Su trayectoria vital es bastante interesante. A los 19 años, se negó de plano a la boda entre familias que su padre había dispuesto para ella; tercamente se fue hacia el norte para estudiar psicología en la Universidad de Yenching. En la Universidad de Yenching conoció a Wu Yuxiang, un brillante estudiante formado en el MIT, descendiente de Lin Zexu. En 1934, ambos celebraron en Shanghái una boda de cien mesas, y causaron gran revuelo. Tuvieron dos hijos y, en principio, la vida debía transcurrir sin contratiempos.
Pero la realidad siempre es cruel. El marido, Wu Yuxiang, era mujeriego y aficionado al juego; debía 140.000 deudas enormes, y además le fue infiel durante su embarazo. Guo Wanying apretó los dientes y lo soportó, sosteniendo esta relación matrimonial. En 1949, toda la familia se fue a Estados Unidos, pero ella eligió quedarse en Shanghái, apegada a esta tierra de antaño.

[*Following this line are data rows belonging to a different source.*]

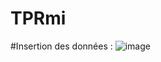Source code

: # TPRmi
#Insertion des données : 
![image](https://github.com/NassimaOuardine/TPRmi/assets/147509426/e4eb63fe-4dec-4aa2-98e6-485f41fac234)

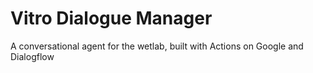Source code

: # Vitro Dialogue Manager
A conversational agent for the wetlab, built with Actions on Google and Dialogflow
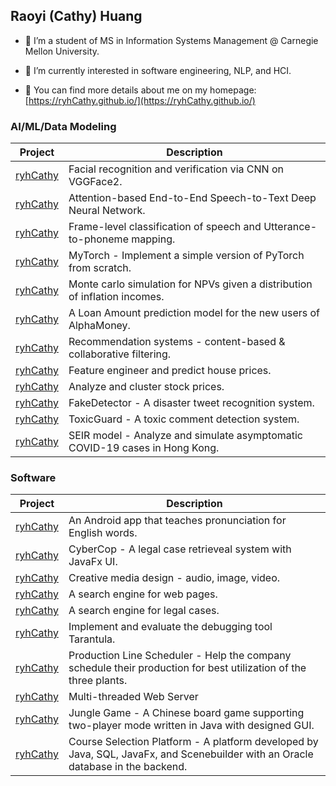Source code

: ## Raoyi (Cathy) Huang


- 🔭 I’m a student of MS in Information Systems Management @ Carnegie Mellon University.

- 🌱 I’m currently interested in software engineering, NLP, and HCI.

- 💬 You can find more details about me on my homepage: [https://ryhCathy.github.io/](https://ryhCathy.github.io/)

### AI/ML/Data Modeling

<table>
  <thead>
    <tr>
      <th>Project</th>
      <th>Description</th>
    </tr>
  </thead>
  <tbody>
    <tr>
      <td><a href="https://github.com/ryhCathy">ryhCathy</a></td>
      <td> Facial recognition and verification via CNN on VGGFace2.</td>
    </tr>
    <tr>
      <td><a href="https://github.com/ryhCathy">ryhCathy</a></td>
      <td> Attention-based End-to-End Speech-to-Text Deep Neural Network.</td>
    </tr>
    <tr>
      <td><a href="https://github.com/ryhCathy">ryhCathy</a></td>
      <td> Frame-level classification of speech and Utterance-to-phoneme mapping.</td>
    </tr>
    <tr>
      <td><a href="https://github.com/ryhCathy">ryhCathy</a></td>
      <td> MyTorch - Implement a simple version of PyTorch from scratch.</td>
    </tr>
    <tr>
      <td><a href="https://github.com/ryhCathy">ryhCathy</a></td>
      <td> Monte carlo simulation for NPVs given a distribution of inflation incomes.</td>
    </tr>
    <tr>
      <td><a href="https://github.com/ryhCathy">ryhCathy</a></td>
      <td> A Loan Amount prediction model for the new users of AlphaMoney.</td>
    </tr>
    <tr>
      <td><a href="https://github.com/ryhCathy">ryhCathy</a></td>
      <td> Recommendation systems - content-based & collaborative filtering.</td>
    </tr>
    <tr>
      <td><a href="https://github.com/ryhCathy">ryhCathy</a></td>
      <td> Feature engineer and predict house prices.</td>
    </tr>
    <tr>
      <td><a href="https://github.com/ryhCathy">ryhCathy</a></td>
      <td> Analyze and cluster stock prices.</td>
    </tr>
    <tr>
      <td><a href="https://github.com/ryhCathy">ryhCathy</a></td>
      <td> FakeDetector - A disaster tweet recognition system.</td>
    </tr>
    <tr>
      <td><a href="https://github.com/ryhCathy">ryhCathy</a></td>
      <td> ToxicGuard - A toxic comment detection system.</td>
    </tr>
    <tr>
      <td><a href="https://github.com/ryhCathy">ryhCathy</a></td>
      <td> SEIR model - Analyze and simulate asymptomatic COVID-19 cases in Hong Kong.</td>
    </tr>
  </tbody>
</table>


### Software

<table>
  <thead>
    <tr>
      <th>Project</th>
      <th>Description</th>
    </tr>
  </thead>
  <tbody>
    <tr>
      <td><a href="https://github.com/ryhCathy">ryhCathy</a></td>
      <td> An Android app that teaches pronunciation for English words.</td>
    </tr>
    <tr>
      <td><a href="https://github.com/ryhCathy">ryhCathy</a></td>
      <td> CyberCop - A legal case retrieveal system with JavaFx UI.</td>
    </tr>
    <tr>
      <td><a href="https://github.com/ryhCathy">ryhCathy</a></td>
      <td> Creative media design - audio, image, video.</td>
    </tr>
    <tr>
      <td><a href="https://github.com/ryhCathy">ryhCathy</a></td>
      <td> A search engine for web pages.</td>
    </tr>
    <tr>
      <td><a href="https://github.com/ryhCathy">ryhCathy</a></td>
      <td> A search engine for legal cases.</td>
    </tr>
    <tr>
      <td><a href="https://github.com/ryhCathy">ryhCathy</a></td>
      <td> Implement and evaluate the debugging tool Tarantula.</td>
    </tr>
    <tr>
      <td><a href="https://github.com/ryhCathy">ryhCathy</a></td>
      <td> Production Line Scheduler - Help the company schedule their production for best utilization of the three plants.</td>
    </tr>
    <tr>
      <td><a href="https://github.com/ryhCathy">ryhCathy</a></td>
      <td> Multi-threaded Web Server </td>
    </tr>
    <tr>
      <td><a href="https://github.com/ryhCathy">ryhCathy</a></td>
      <td> Jungle Game - A Chinese board game supporting two-player mode written in Java with designed GUI. </td>
    </tr>
    <tr>
      <td><a href="https://github.com/ryhCathy">ryhCathy</a></td>
      <td> Course Selection Platform - A platform developed by Java, SQL, JavaFx, and Scenebuilder with an Oracle database in the backend. </td>
    </tr>
  </tbody>
</table>

<!--
**ryhCathy/ryhCathy** is a ✨ _special_ ✨ repository because its `README.md` (this file) appears on your GitHub profile.
Here are some ideas to get you started:
- 👯 I’m looking to collaborate on ...
- 🤔 I’m looking for help with ...
- 📫 How to reach me: ...
- 😄 Pronouns: ...
- ⚡ Fun fact: ...
-->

En 1957 murió su marido y su vida se vino abajo de golpe. De ser una señorita de clase capitalista con un salario mensual de 148 yuanes, pasó a ganar de repente 23 yuanes. Cada mes, después de descontar 15 yuanes para los gastos de manutención del hijo, le quedaban 8 para pasar todo un mes. Con frecuencia solo comía fideos de 8 céntimos de precio el plato. La enviaban a hacer trabajos pesados como arreglar carreteras y excavar estiércol, viviendo en una cabaña de 7 metros cuadrados con corrientes de aire.
Lo que más me impresionó fue que vendió objetos para pagar sus deudas, incluso le requisaron el vestido de novia, pero nunca se quejó. Más adelante, sus hijos se fueron todos a Estados Unidos; con más de 80 años, Guo Wanying vivía sola en una habitación sin calefacción y aun así insistía en mantener su aseo y su arreglo. Tomaba el té en un recipiente de esmalte, cocinaba al vapor pasteles en una olla de aluminio y se las arreglaba para llevar una vida con dignidad. Los medios extranjeros querían aprovechar su desgracia para hacer de ello titulares, pero ella los rechazó.
En 1998, a los 89 años, falleció. Donó su cuerpo y no dejó cenizas. De la cuarta señorita de Yong'an a la trabajadora de remover lodo; de las damas distinguidas de la Bund de Shanghái a una trabajadora sin nombre, Guo Wanying dedicó toda su vida a explicar qué es el verdadero espíritu de la nobleza. No porque tuviera dinero, sino porque, incluso en la penuria, conservó la calma y la firmeza. Esta, sin duda, es la leyenda más inmortal de Shanghái.